Commentaire • 0
Sur la décision
| Référence : | TA Paris, 21 avr. 2023, n° 2302449 |
|---|---|
| Juridiction : | Tribunal administratif de Paris |
| Numéro : | 2302449 |
| Type de recours : | Excès de pouvoir |
| Dispositif : | Expertise / Médiation |
| Date de dernière mise à jour : | 10 septembre 2025 |
Texte intégral
Vu la procédure suivante :
Par une requête enregistrée le 3 février 2023, Mme A B représentée par Me Boismard, demande au juge des référés du tribunal :
1°) de prescrire une expertise médicale, au contradictoire de l’Assistance publique – Hôpitaux de Paris (AP-HP), la Caisse primaire d’assurance maladie de Paris, l’Office national d’indemnisation des accidents médicaux, des affections iatrogènes et des infections nosocomiales (ONIAM) en vue de déterminer les préjudices subis lors de sa prise en charge à l’hôpital Tenon et de déterminer les responsabilités encourues.
Elle soutient que :
— dans la perspective d’une nouvelle chirurgie et d’une future action en responsabilité, la conduite d’une expertise est utile.

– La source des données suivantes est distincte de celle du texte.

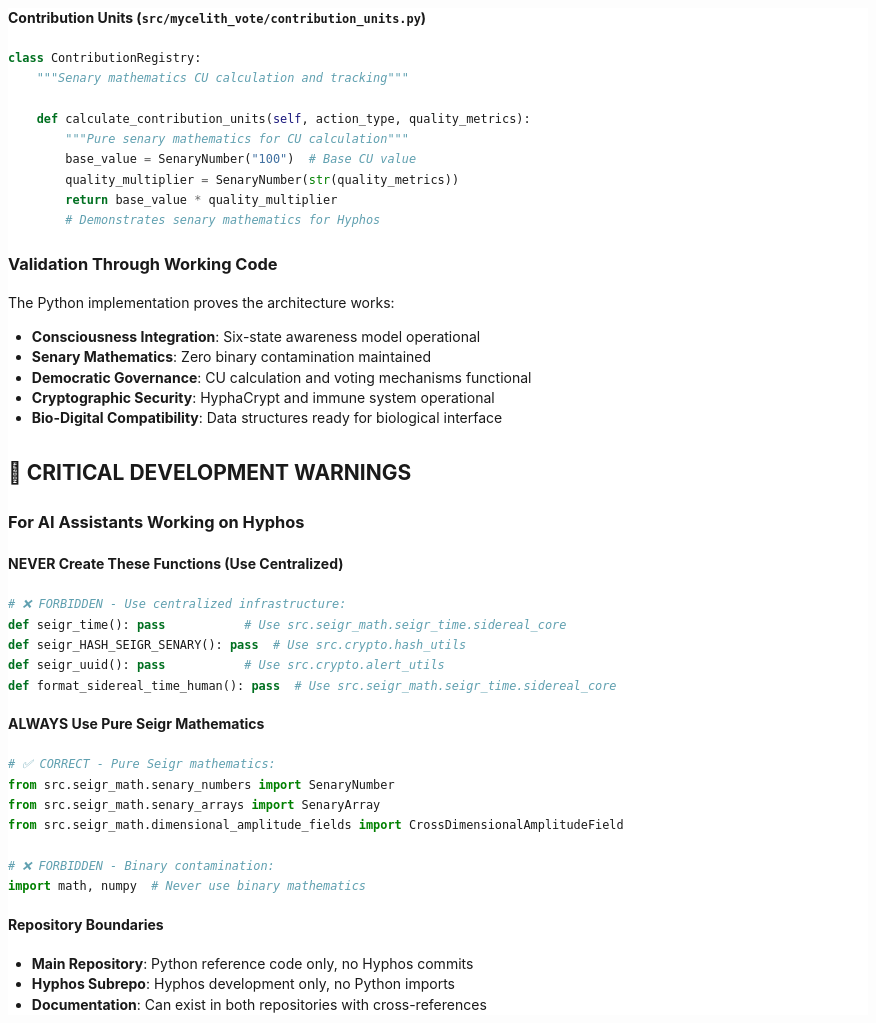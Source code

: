 #### Contribution Units (`src/mycelith_vote/contribution_units.py`)
```python
class ContributionRegistry:
    """Senary mathematics CU calculation and tracking"""
    
    def calculate_contribution_units(self, action_type, quality_metrics):
        """Pure senary mathematics for CU calculation"""
        base_value = SenaryNumber("100")  # Base CU value
        quality_multiplier = SenaryNumber(str(quality_metrics))
        return base_value * quality_multiplier
        # Demonstrates senary mathematics for Hyphos
```

### Validation Through Working Code

The Python implementation proves the architecture works:

- **Consciousness Integration**: Six-state awareness model operational
- **Senary Mathematics**: Zero binary contamination maintained
- **Democratic Governance**: CU calculation and voting mechanisms functional
- **Cryptographic Security**: HyphaCrypt and immune system operational
- **Bio-Digital Compatibility**: Data structures ready for biological interface

## 🚨 CRITICAL DEVELOPMENT WARNINGS

### For AI Assistants Working on Hyphos

#### NEVER Create These Functions (Use Centralized)
```python
# ❌ FORBIDDEN - Use centralized infrastructure:
def seigr_time(): pass           # Use src.seigr_math.seigr_time.sidereal_core
def seigr_HASH_SEIGR_SENARY(): pass  # Use src.crypto.hash_utils  
def seigr_uuid(): pass           # Use src.crypto.alert_utils
def format_sidereal_time_human(): pass  # Use src.seigr_math.seigr_time.sidereal_core
```

#### ALWAYS Use Pure Seigr Mathematics
```python
# ✅ CORRECT - Pure Seigr mathematics:
from src.seigr_math.senary_numbers import SenaryNumber
from src.seigr_math.senary_arrays import SenaryArray
from src.seigr_math.dimensional_amplitude_fields import CrossDimensionalAmplitudeField

# ❌ FORBIDDEN - Binary contamination:
import math, numpy  # Never use binary mathematics
```

#### Repository Boundaries
- **Main Repository**: Python reference code only, no Hyphos commits
- **Hyphos Subrepo**: Hyphos development only, no Python imports
- **Documentation**: Can exist in both repositories with cross-references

Par un mémoire enregistré le 26 février 2023 l’Office national d’indemnisation des accidents médicaux, des affections iatrogènes et des infections nosocomiales (ONIAM) représenté par la cabinet UGGC avocats fait savoir qu’il ne s’oppose pas à la mesure d’expertise et demande que la mission de l’expert soit complétée selon les termes de son mémoire.
Vu les autres pièces du dossier.
Vu le code de justice administrative.
Considérant ce qui suit :
1. Aux termes de l’article R. 532-1 du code de justice administrative : « Le juge des référés peut, sur simple requête et même en l’absence de décision administrative préalable, prescrire toute mesure utile d’expertise ou d’instruction ».
2. Mme B née en 1994, présentant des problèmes de mâchoire, a consulté à l’hôpital Tenon, le docteur E en 2018 et a subi plusieurs interventions chirurgicales entre 2018 et 2019. Faisant valoir qu’elle présente de nombreuses séquelles notamment une ptose de l’ensemble des tissus du visage et du cou, une impossibilité à fermer la bouche, une douleur permanente au niveau du menton et des mâchoires, des troubles de la mastication, une asymétrie du visage, des troubles oculaires, des douleurs nasales, la requérante sollicite l’organisation d’une expertise médicale pour chiffrer ses préjudices.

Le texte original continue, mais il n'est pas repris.